** Opening Data for analysis block **

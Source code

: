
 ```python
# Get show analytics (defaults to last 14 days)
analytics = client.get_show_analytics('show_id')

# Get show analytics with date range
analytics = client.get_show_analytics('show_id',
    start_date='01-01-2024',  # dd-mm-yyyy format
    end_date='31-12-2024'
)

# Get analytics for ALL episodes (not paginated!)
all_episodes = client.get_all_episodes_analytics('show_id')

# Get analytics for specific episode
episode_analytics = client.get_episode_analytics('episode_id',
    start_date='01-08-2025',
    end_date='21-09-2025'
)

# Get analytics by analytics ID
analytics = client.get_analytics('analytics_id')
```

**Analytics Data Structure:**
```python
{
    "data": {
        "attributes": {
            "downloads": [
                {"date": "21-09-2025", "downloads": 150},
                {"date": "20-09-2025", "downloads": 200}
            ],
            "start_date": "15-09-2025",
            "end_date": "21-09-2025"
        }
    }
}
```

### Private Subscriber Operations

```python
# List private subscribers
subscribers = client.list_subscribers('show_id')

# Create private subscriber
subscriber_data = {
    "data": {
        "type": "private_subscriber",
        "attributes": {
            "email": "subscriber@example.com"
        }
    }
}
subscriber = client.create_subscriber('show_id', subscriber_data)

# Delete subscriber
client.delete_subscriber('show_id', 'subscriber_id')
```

** Closing Data for analysis block **

▶ Assigned task: Retype each record. Keep every character as it is.

▶ Solution:
Source code

:
 ```python
# Get show analytics (defaults to last 14 days)
analytics = client.get_show_analytics('show_id')

# Get show analytics with date range
analytics = client.get_show_analytics('show_id',
    start_date='01-01-2024',  # dd-mm-yyyy format
    end_date='31-12-2024'
)

# Get analytics for ALL episodes (not paginated!)
all_episodes = client.get_all_episodes_analytics('show_id')

# Get analytics for specific episode
episode_analytics = client.get_episode_analytics('episode_id',
    start_date='01-08-2025',
    end_date='21-09-2025'
)

# Get analytics by analytics ID
analytics = client.get_analytics('analytics_id')
```

**Analytics Data Structure:**
```python
{
    "data": {
        "attributes": {
            "downloads": [
                {"date": "21-09-2025", "downloads": 150},
                {"date": "20-09-2025", "downloads": 200}
            ],
            "start_date": "15-09-2025",
            "end_date": "21-09-2025"
        }
    }
}
```

### Private Subscriber Operations

```python
# List private subscribers
subscribers = client.list_subscribers('show_id')

# Create private subscriber
subscriber_data = {
    "data": {
        "type": "private_subscriber",
        "attributes": {
            "email": "subscriber@example.com"
        }
    }
}
subscriber = client.create_subscriber('show_id', subscriber_data)

# Delete subscriber
client.delete_subscriber('show_id', 'subscriber_id')
```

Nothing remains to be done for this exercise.